Starting with the first line and ending with the line that holds "### Aplicação Música", repeat the material exactly.
==*==
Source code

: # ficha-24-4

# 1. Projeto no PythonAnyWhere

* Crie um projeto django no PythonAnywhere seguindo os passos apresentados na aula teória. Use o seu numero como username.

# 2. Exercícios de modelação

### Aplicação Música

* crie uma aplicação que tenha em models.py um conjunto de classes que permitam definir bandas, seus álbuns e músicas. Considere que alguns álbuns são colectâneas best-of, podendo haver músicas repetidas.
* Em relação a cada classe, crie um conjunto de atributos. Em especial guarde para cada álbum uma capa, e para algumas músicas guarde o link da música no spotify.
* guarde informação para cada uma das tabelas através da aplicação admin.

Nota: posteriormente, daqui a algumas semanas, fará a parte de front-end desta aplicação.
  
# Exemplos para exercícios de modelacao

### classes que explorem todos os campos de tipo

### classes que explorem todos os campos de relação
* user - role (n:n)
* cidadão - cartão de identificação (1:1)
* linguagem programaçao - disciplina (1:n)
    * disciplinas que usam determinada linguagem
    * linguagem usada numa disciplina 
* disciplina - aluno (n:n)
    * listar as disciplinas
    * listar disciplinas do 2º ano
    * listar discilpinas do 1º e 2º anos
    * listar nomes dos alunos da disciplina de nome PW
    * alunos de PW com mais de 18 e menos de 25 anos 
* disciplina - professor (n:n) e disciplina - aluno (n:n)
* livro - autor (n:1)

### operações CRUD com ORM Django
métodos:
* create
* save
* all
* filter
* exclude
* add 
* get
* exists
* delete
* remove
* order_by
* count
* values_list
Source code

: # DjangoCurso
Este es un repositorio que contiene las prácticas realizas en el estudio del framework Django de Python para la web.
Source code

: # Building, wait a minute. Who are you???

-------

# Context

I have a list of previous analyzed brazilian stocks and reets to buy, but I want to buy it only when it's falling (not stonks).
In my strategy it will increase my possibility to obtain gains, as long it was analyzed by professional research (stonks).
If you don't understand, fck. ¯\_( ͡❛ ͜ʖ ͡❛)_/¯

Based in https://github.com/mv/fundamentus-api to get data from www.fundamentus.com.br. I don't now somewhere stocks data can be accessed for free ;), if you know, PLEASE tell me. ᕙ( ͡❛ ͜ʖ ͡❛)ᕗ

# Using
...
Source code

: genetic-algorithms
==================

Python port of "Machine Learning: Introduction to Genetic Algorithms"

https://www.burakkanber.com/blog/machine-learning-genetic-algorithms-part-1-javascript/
==*==
=== Response ===
Source code

: # ficha-24-4

# 1. Projeto no PythonAnyWhere

* Crie um projeto django no PythonAnywhere seguindo os passos apresentados na aula teória. Use o seu numero como username.

# 2. Exercícios de modelação

### Aplicação Música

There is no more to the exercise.